WHAT YOU HAVE TO DO - Give the data again exactly as it appears, excluding any pictures.

- - -

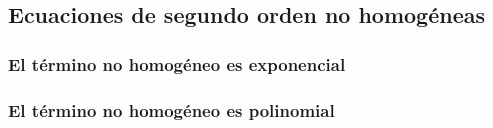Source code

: \documentclass{article}
\begin{document}

\subsection{Ecuaciones de segundo orden no homogéneas}
\label{sec:nohomogeneas}


\subsubsection{El término no homogéneo es exponencial}
\label{sec:exponencial}


\subsubsection{El término no homogéneo es polinomial}
\label{sec:polinomial}

\end{document}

- - -

TASK OUTPUT -
Source code

: \documentclass{article}
\begin{document}

\subsection{Ecuaciones de segundo orden no homogéneas}
\label{sec:nohomogeneas}


\subsubsection{El término no homogéneo es exponencial}
\label{sec:exponencial}


\subsubsection{El término no homogéneo es polinomial}
\label{sec:polinomial}

\end{document}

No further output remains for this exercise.